Bodies with their hands tied have been unearthed from a mass burial site in the recaptured town of Izyum, in Ukraine’s northeastern Kharkiv region, according to a regional official.
“We are at the site of the mass burial of people, civilians who were buried here, and now according to our information they all have the signs of violent death,” Oleg Synegubov, the governor of the Kharkiv region, said from the area.
“There are bodies with hands tied behind [their backs]. Each fact will be investigated and will be properly and legally evaluated,” he added.
Ukraine has accused Moscow’s forces of carrying out a slew of war crimes during their offensive, including the torture and killing of civilians in various parts of the country – charges Russia has routinely denied as false.

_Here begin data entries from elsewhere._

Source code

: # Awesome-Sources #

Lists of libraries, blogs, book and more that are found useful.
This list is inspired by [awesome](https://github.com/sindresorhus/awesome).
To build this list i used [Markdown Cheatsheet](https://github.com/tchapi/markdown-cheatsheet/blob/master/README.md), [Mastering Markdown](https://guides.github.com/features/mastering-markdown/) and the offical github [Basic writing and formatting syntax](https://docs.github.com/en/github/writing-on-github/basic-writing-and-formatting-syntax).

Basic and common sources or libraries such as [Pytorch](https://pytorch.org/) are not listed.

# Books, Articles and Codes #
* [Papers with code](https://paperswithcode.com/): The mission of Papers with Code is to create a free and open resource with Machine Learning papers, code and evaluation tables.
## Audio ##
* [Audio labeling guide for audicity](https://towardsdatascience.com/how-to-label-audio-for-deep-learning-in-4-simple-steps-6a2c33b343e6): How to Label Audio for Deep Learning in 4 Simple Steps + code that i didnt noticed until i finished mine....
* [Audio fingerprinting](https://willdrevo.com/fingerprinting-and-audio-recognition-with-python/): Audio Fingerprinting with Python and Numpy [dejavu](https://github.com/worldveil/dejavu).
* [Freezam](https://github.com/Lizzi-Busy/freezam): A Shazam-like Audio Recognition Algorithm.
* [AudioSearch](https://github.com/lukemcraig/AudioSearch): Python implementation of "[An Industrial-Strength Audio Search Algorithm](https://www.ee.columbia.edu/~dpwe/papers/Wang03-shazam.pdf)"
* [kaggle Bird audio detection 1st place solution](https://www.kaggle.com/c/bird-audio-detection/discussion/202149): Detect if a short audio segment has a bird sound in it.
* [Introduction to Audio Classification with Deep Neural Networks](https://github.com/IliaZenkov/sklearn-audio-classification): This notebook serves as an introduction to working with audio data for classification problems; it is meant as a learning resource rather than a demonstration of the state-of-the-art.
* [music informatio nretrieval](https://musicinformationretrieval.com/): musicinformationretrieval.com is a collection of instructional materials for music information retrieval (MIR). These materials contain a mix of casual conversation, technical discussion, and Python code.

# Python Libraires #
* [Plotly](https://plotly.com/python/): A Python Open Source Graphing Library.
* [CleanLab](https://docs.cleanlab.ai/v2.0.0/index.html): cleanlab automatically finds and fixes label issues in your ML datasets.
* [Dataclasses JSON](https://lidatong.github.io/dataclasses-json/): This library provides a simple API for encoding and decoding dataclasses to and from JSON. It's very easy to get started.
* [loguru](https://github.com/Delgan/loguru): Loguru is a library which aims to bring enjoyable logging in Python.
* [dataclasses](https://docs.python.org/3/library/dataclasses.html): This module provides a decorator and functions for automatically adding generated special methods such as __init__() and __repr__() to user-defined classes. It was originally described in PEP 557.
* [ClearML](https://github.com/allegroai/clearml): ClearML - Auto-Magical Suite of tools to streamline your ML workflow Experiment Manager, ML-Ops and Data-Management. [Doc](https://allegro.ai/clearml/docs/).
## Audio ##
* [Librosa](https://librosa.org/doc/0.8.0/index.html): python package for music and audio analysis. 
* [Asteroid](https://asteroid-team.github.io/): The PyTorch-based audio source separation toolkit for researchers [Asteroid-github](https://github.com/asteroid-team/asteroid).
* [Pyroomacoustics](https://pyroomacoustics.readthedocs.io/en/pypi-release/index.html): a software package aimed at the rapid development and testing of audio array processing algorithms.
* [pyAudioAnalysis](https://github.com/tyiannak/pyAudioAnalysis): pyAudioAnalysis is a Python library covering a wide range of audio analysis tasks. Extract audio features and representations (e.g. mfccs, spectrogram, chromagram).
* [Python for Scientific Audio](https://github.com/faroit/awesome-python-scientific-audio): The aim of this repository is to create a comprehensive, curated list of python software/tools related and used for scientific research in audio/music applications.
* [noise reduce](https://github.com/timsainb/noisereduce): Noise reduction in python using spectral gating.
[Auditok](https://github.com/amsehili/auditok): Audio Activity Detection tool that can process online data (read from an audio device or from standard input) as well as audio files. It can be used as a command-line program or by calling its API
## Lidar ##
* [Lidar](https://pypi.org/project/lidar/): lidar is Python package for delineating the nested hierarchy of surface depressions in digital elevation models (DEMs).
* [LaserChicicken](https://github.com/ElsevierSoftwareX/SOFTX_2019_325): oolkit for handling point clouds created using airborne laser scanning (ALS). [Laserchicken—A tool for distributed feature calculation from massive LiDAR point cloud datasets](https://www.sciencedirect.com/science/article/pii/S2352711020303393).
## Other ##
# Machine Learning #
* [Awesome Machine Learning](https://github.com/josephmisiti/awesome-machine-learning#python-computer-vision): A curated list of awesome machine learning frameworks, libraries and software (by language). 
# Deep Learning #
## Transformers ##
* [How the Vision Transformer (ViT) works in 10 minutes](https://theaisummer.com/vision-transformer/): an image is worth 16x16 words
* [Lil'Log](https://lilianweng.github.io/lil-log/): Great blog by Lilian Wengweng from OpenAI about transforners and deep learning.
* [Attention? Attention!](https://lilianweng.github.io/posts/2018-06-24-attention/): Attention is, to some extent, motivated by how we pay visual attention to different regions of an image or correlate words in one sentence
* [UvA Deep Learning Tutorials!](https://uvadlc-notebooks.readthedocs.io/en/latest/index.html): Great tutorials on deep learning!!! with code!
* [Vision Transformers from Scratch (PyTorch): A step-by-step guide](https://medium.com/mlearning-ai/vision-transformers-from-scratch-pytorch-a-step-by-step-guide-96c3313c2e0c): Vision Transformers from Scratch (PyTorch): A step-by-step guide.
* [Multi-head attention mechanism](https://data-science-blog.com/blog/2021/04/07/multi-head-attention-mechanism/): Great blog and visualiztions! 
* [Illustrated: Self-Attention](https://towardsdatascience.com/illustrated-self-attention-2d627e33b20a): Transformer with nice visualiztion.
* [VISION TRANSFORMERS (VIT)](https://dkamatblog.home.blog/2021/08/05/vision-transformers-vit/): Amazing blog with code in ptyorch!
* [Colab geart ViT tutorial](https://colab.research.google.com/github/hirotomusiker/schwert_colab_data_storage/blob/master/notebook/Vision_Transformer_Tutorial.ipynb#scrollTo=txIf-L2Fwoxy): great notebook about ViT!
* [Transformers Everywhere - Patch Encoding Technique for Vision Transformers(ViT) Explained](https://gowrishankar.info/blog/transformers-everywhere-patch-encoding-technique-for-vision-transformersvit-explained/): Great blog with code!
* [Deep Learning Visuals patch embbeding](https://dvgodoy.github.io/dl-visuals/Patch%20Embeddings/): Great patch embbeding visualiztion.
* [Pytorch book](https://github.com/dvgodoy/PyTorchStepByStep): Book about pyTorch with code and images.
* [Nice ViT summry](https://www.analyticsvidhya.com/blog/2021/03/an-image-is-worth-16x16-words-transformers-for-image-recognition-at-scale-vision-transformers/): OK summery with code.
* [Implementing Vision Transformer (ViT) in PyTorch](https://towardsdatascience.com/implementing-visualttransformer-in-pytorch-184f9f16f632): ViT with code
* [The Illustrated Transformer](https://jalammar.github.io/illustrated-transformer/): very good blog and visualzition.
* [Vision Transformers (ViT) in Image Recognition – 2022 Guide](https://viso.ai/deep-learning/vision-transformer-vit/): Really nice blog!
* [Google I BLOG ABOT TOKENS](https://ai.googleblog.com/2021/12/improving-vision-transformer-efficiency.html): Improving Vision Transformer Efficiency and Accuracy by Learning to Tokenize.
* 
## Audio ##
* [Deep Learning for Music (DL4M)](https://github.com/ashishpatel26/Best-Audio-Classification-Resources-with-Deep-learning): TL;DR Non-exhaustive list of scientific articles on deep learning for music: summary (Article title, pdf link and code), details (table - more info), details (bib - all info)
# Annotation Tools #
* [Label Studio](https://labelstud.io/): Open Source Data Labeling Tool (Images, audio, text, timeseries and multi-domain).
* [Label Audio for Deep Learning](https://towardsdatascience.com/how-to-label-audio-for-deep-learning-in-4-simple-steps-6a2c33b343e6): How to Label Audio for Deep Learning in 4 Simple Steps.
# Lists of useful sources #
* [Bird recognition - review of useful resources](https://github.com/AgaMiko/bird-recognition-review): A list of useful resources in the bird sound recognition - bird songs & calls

US Secretary of State Antony Blinken has noted Russia was behaving “horrifically” and was likely responsible for war crimes after the discovery of mass graves in Ukraine.
“This is part, horrifically, of a continuing and ongoing story whenever we see the Russian tide recede from the parts of Ukraine that it’s occupied. We see what’s left in its wake,” Blinken told reporters.
Rosneft has announced it could go to court to challenge a decision by Berlin to take the firm’s German subsidiary under trusteeship.
In a statement, Rosneft said the move was illegal. Germany, citing the need to protect the economy, is taking over the business’s Schwedt refinery, which supplies 90 percent of Berlin’s fuel.
India’s prime minister has told President Vladimir Putin that now is not a time for war, with food, fertiliser and fuel security among the major concerns of the world at present.
“I know that today’s era is not an era of war, and I have spoken to you on the phone about this,” Modi told Russia’s leader on the sidelines of the Shanghai Cooperation Organisation (SCO) meeting in Uzbekistan.
India has not publicly criticised Moscow’s offensive since Russia launched its invasion in late February and in recent months has moved to increase its purchase of Russian oil, coal and other exports.
Putin has told Modi that he wants the war in Ukraine to end “as soon as possible”, adding he understands that India has concerns about the war.
“I know about your position on the conflict in Ukraine, and I know about your concerns. We want all of this to end as soon as possible,” the Russian president told the Indian PM.